▸ Task description: Return each line of the records holding the string "quality".

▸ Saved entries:
▬▬▬
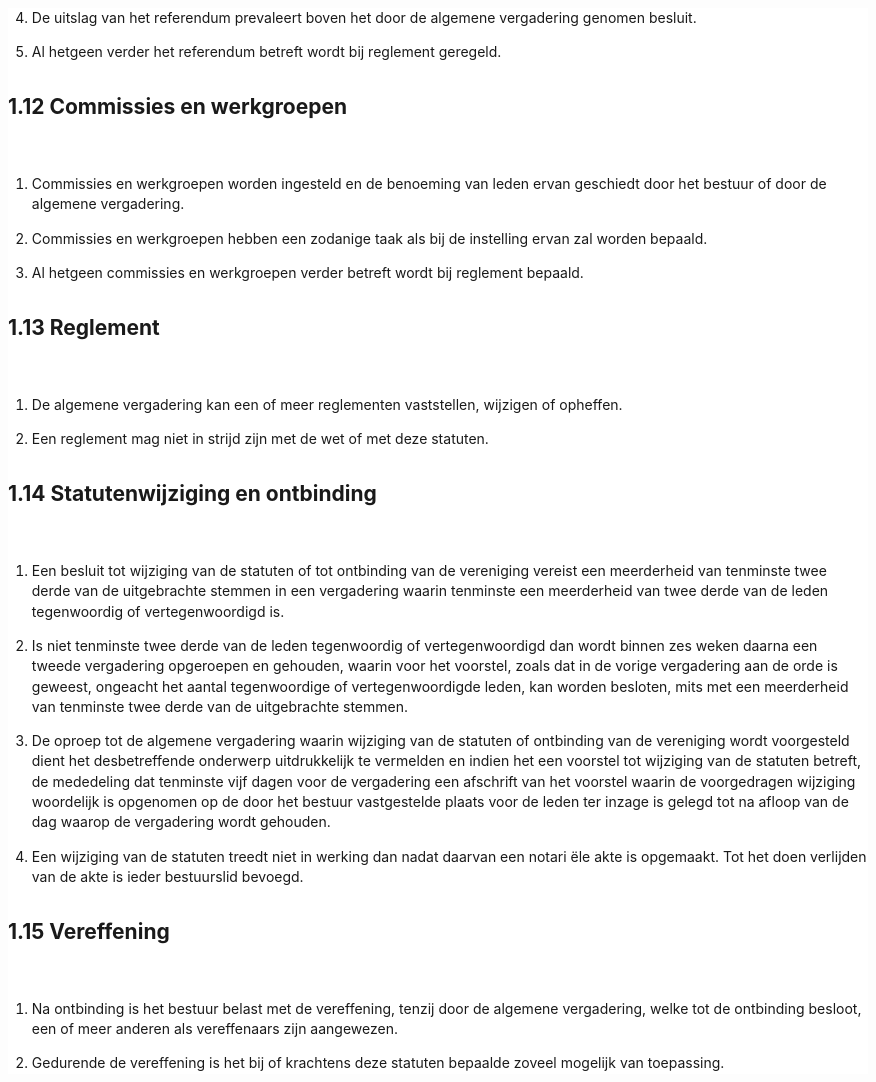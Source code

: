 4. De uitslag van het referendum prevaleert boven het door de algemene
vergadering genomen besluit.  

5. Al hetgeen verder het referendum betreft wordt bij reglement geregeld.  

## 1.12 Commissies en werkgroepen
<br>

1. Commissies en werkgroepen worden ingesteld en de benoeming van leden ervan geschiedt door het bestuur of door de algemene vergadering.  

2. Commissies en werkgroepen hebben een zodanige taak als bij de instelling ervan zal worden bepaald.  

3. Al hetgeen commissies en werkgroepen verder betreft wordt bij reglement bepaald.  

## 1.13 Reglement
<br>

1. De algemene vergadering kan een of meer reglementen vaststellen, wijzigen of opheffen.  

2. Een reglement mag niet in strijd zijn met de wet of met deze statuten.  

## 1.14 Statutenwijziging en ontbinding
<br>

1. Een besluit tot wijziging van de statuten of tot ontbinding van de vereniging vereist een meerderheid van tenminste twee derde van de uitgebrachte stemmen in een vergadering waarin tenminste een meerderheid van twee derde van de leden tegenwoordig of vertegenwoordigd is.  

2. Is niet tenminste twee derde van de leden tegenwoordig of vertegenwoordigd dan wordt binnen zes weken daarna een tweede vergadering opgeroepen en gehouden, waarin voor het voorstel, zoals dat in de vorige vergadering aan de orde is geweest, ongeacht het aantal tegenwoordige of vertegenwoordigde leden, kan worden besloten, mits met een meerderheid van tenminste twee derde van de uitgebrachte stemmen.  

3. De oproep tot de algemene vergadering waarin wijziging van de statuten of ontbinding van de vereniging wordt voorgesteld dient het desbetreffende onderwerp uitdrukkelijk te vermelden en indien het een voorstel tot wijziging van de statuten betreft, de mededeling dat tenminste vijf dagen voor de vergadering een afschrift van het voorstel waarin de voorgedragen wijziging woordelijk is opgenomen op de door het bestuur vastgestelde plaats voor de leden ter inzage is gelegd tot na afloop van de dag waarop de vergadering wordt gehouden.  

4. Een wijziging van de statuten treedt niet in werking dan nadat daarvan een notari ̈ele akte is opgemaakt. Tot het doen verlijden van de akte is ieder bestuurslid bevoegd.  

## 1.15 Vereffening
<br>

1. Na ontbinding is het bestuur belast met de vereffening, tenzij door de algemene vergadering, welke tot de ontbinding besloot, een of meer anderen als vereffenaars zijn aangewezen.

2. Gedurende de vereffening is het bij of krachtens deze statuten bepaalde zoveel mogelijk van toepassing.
▬▬▬
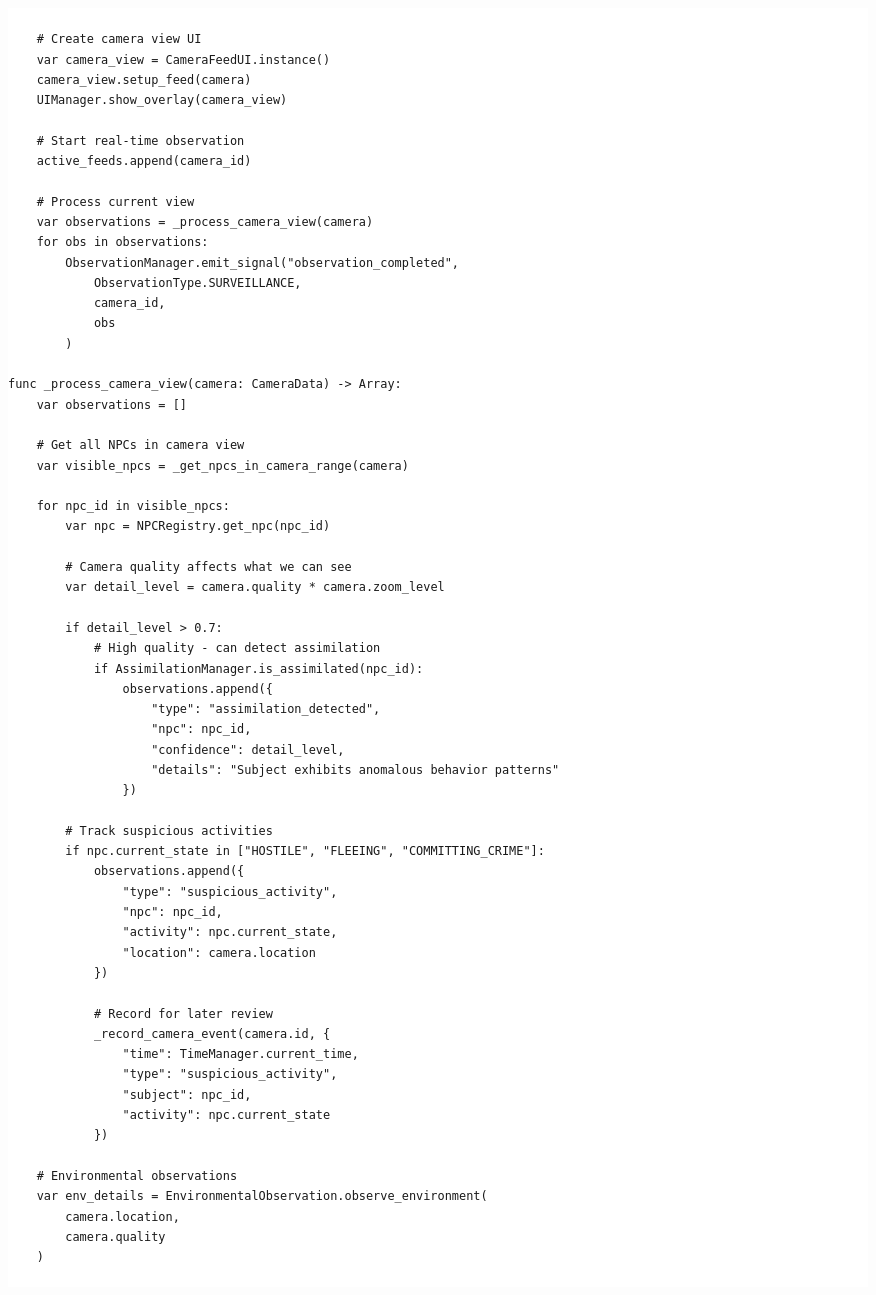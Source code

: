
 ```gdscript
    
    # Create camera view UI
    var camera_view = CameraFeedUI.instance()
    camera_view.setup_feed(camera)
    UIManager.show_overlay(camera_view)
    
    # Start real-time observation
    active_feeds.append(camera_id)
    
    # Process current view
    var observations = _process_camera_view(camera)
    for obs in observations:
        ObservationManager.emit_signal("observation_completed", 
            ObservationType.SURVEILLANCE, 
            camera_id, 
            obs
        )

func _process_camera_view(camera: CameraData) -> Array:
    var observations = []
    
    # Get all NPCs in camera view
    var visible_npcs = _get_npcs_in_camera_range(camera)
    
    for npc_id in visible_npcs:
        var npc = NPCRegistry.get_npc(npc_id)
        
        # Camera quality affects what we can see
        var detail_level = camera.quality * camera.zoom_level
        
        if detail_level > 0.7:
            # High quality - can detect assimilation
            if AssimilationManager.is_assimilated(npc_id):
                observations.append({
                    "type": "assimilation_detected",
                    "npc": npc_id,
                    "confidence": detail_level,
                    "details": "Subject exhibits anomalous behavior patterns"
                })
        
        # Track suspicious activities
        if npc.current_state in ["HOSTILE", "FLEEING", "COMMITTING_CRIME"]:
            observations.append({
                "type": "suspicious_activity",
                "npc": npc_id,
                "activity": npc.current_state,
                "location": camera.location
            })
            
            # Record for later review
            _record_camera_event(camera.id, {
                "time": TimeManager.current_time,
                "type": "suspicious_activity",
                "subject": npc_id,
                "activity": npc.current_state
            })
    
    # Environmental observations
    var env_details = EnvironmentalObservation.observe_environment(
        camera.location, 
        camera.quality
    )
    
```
▬▬▬
▸ Answer to this problem:
        # Camera quality affects what we can see
        var detail_level = camera.quality * camera.zoom_level
            # High quality - can detect assimilation
        camera.quality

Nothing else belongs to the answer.